IV The EGG and pathological voice quality

The subject of the next experiment is to use the electroglottographic signal to distinguish the voice qualities used in the paralinguistic context of communication. It is the goal of the experiment to differentiate pathological voice qualities on the phonation level while employing only the EGG waveform. As shown in section 11 the differentiation of various phonation types for the same speaker is definitely feasible. It is the more challenging task to find correlates not only of voice quality but but also of the laryngeal abnormalities underlying the voice quality changes. Moreover, the labelling of pathological voices, even when using inter-subjective voice scales (such as the GRBAS or the GRB scales), is based on unverified perceptual judgements (see section 4) and therefore not objective. Thus, the results of the present experiment are expected to establish a phonetically verifiable relation between the auditory classification of voices and the physiological constraints which can be derived from the EGG signal.

An additional effort is made to find the most suitable parameters for voice classification.
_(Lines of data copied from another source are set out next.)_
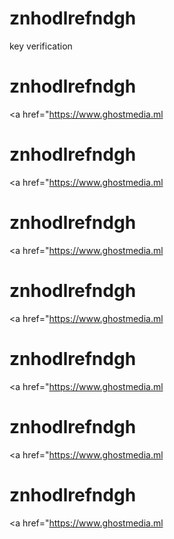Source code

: # znhodlrefndgh
key verification





# znhodlrefndgh
<a href="https://www.ghostmedia.ml
# znhodlrefndgh
<a href="https://www.ghostmedia.ml
# znhodlrefndgh
<a href="https://www.ghostmedia.ml
# znhodlrefndgh
<a href="https://www.ghostmedia.ml
# znhodlrefndgh
<a href="https://www.ghostmedia.ml
# znhodlrefndgh
<a href="https://www.ghostmedia.ml
# znhodlrefndgh
<a href="https://www.ghostmedia.ml
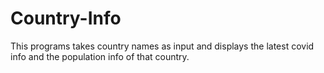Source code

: # Country-Info
This programs takes country names as input and displays the latest covid info and the population info of that country.

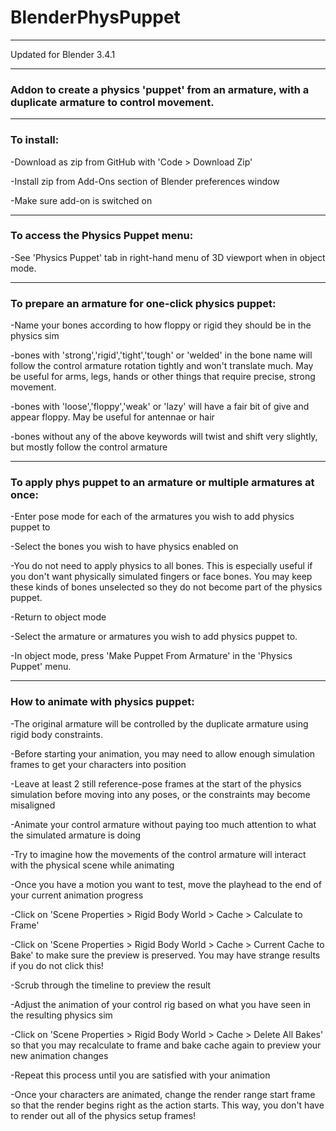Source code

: # BlenderPhysPuppet
---

Updated for Blender 3.4.1

---

### Addon to create a physics 'puppet' from an armature, with a duplicate armature to control movement.

---

### To install:

-Download as zip from GitHub with 'Code > Download Zip'

-Install zip from Add-Ons section of Blender preferences window

-Make sure add-on is switched on

----

### To access the Physics Puppet menu:

-See 'Physics Puppet' tab in right-hand menu of 3D viewport when in object mode.

----

### To prepare an armature for one-click physics puppet:

-Name your bones according to how floppy or rigid they should be in the physics sim

  -bones with 'strong','rigid','tight','tough' or 'welded' in the bone name will follow the control armature rotation tightly and won't translate much. May be useful for arms, legs, hands or other things that require precise, strong movement.
  
  -bones with 'loose','floppy','weak' or 'lazy' will have a fair bit of give and appear floppy. May be useful for antennae or hair
  
  -bones without any of the above keywords will twist and shift very slightly, but mostly follow the control armature
  
----

### To apply phys puppet to an armature or multiple armatures at once:

-Enter pose mode for each of the armatures you wish to add physics puppet to

-Select the bones you wish to have physics enabled on

  -You do not need to apply physics to all bones. This is especially useful if you don't want physically simulated fingers or face bones. You may keep these kinds of bones unselected so they do not become part of the physics puppet.
  
-Return to object mode

-Select the armature or armatures you wish to add physics puppet to. 

-In object mode, press 'Make Puppet From Armature' in the 'Physics Puppet' menu.

----

### How to animate with physics puppet:

-The original armature will be controlled by the duplicate armature using rigid body constraints.

-Before starting your animation, you may need to allow enough simulation frames to get your characters into position

-Leave at least 2 still reference-pose frames at the start of the physics simulation before moving into any poses, or the constraints may become misaligned

-Animate your control armature without paying too much attention to what the simulated armature is doing

-Try to imagine how the movements of the control armature will interact with the physical scene while animating

-Once you have a motion you want to test, move the playhead to the end of your current animation progress

-Click on 'Scene Properties > Rigid Body World > Cache > Calculate to Frame'

-Click on 'Scene Properties > Rigid Body World > Cache > Current Cache to Bake' to make sure the preview is preserved. You may have strange results if you do not click this!

-Scrub through the timeline to preview the result

-Adjust the animation of your control rig based on what you have seen in the resulting physics sim 

-Click on 'Scene Properties > Rigid Body World > Cache > Delete All Bakes' so that you may recalculate to frame and bake cache again to preview your new animation changes

-Repeat this process until you are satisfied with your animation

-Once your characters are animated, change the render range start frame so that the render begins right as the action starts. This way, you don't have to render out all of the physics setup frames!
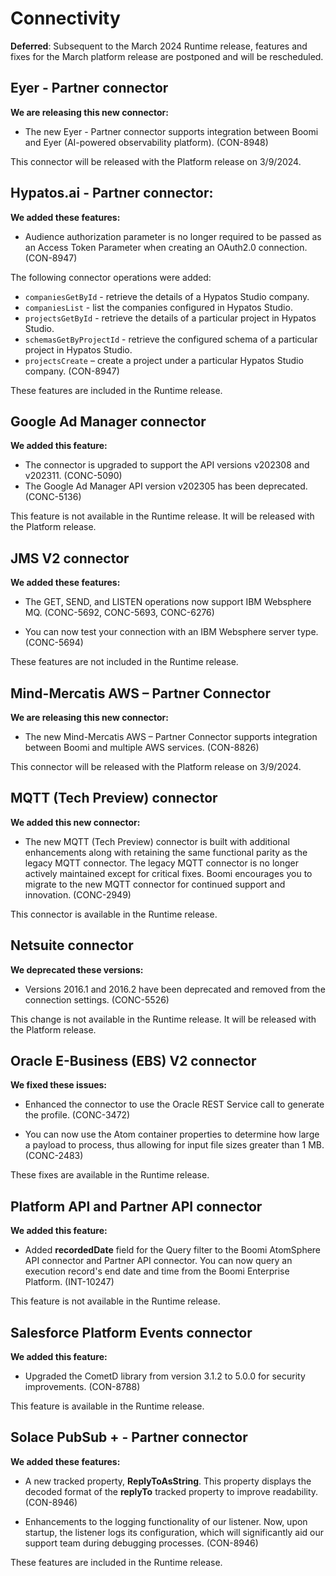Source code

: # Connectivity 

<head>
  <meta name="guidename" content="Release Notes"/>
  <meta name="context" content="GUID-5e6558ca-53bd-48dd-9cdf-89b0732d73d9"/>
</head>

**Deferred**: Subsequent to the March 2024 Runtime release, features and fixes for the March platform release are postponed and will be rescheduled.

## Eyer - Partner connector
**We are releasing this new connector:**
- The new Eyer - Partner connector supports integration between Boomi and Eyer (AI-powered observability platform). (CON-8948) 

This connector will be released with the Platform release on 3/9/2024.

## Hypatos.ai - Partner connector:
**We added these features:**
- Audience authorization parameter is no longer required to be passed as an Access Token Parameter when creating an OAuth2.0 connection. (CON-8947)

The following connector operations were added:
* `companiesGetById` - retrieve the details of a Hypatos Studio company.
* `companiesList` - list the companies configured in Hypatos Studio.
* `projectsGetById` - retrieve the details of a particular project in Hypatos Studio.
* `schemasGetByProjectId` - retrieve the configured schema of a particular project in Hypatos Studio.
* `projectsCreate` – create a project under a particular Hypatos Studio company. (CON-8947)

These features are included in the Runtime release.

## Google Ad Manager connector

**We added this feature:**

- The connector is upgraded to support the API versions v202308 and v202311. (CONC-5090)
- The Google Ad Manager API version v202305 has been deprecated.  (CONC-5136) 

This feature is not available in the Runtime release. It will be released with the Platform release.


## JMS V2 connector

**We added these features:**

- The GET, SEND, and LISTEN operations now support IBM Websphere MQ. (CONC-5692, CONC-5693, CONC-6276)

- You can now test your connection with an IBM Websphere server type. (CONC-5694)
 
These features are not included in the Runtime release.

## Mind-Mercatis AWS – Partner Connector

**We are releasing this new connector:**

- The new Mind-Mercatis AWS – Partner Connector supports integration between Boomi and multiple AWS services. (CON-8826) 

This connector will be released with the Platform release on 3/9/2024.

## MQTT (Tech Preview) connector

**We added this new connector:**

- The new MQTT (Tech Preview) connector is built with additional enhancements along with retaining the same functional parity as the legacy MQTT connector. The legacy MQTT connector is no longer actively maintained except for critical fixes. Boomi encourages you to migrate to the new MQTT connector for continued support and innovation. (CONC-2949)

This connector is available in the Runtime release.


## Netsuite connector

**We deprecated these versions:**

- Versions 2016.1 and 2016.2 have been deprecated and removed from the connection settings. (CONC-5526)

This change is not available in the Runtime release. It will be released with the Platform release.

## Oracle E-Business (EBS) V2 connector

**We fixed these issues:**

- Enhanced the connector to use the Oracle REST Service call to generate the profile. (CONC-3472)

- You can now use the Atom container properties to determine how large a payload to process, thus allowing for input file sizes greater than 1 MB. (CONC-2483)

These fixes are available in the Runtime release.

## Platform API and Partner API connector

**We added this feature:**

- Added **recordedDate** field for the Query filter to the Boomi AtomSphere API connector and Partner API connector. You can now query an execution record's end date and time from the Boomi Enterprise Platform. (INT-10247)

This feature is not available in the Runtime release.

## Salesforce Platform Events connector

**We added this feature:**

- Upgraded the CometD library from version 3.1.2 to 5.0.0 for security improvements. (CON-8788)

This feature is available in the Runtime release.

## Solace PubSub + - Partner connector

**We added these features:**
- A new tracked property, **ReplyToAsString**. This property displays the decoded format of the **replyTo** tracked property to improve readability. (CON-8946)

- Enhancements to the logging functionality of our listener. Now, upon startup, the listener logs its configuration, which will significantly aid our support team during debugging processes. (CON-8946)

These features are included in the Runtime release.
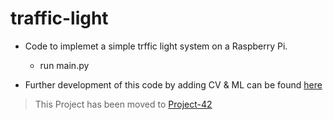 # traffic-light
- Code to implemet a simple trffic light system on a Raspberry Pi.

  - run main.py

- Further development of this code by adding CV & ML can be found [here](https://github.com/devgeetech/project-42)
>This Project has been moved to [Project-42](https://github.com/devgeetech/project-42)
The results of the evaluation of the statistical data are accompanied by the results of the rough sets machine learning classification.

Some important measures of pathological voice quality were presented in sections 4 and 7.6, while the electroglottographic parameters related to the paralinguistic layer of communication were first described in section 13. Based on the literature, the following conclusions about the use of the EGG in the study of pathological voice qualities can be drawn:

  1. The EGG waveform of pathological voice is often distorted compared to normal voice (Motta et al., 1990).
  2. The EGG waveform exhibits great variation between periods.
  3. The values of the basic quotients (Open or Speed Quotient) differ from the normal values (Esling, 1984; Dejonckere & Lebacq, 1985; Houben et al., 1992) (see Table 16).
  4. The detection of pitch periods may be complicated due to the unstable shape of the waveform as well as the weak maximum of the first derivative (required for the segmentation of the glottal waveform proposed in section 12). However, proper signal conditioning (i.e. application of various signal processing techniques) can help in the recognition of the closure instant (Vieira et al., 1996).
  5. The waveform often exhibits additional features that are characteristic of certain diseases, for example notches on the rising contact slope in the case of nodules of the vocal folds (Motta et al. 1990).
  6. The duration of certain phases of vocal folds contact differs from that of normal subjects (Hanson et al., 1988).
  7. A deficiency of closure is observed in the EGG waveform (Wechsler, 1976). (see p.1)
  8. The amplitude of the EGG is almost always weaker for pathological voices than for the normal voices. A broadband noise is often superimposed on the recordings (Colton & Conture, 1990).
  9. The amplitude perturbation of the EGG correlates well with perceptual judgements of voice hoarseness (Haji et al., 1986).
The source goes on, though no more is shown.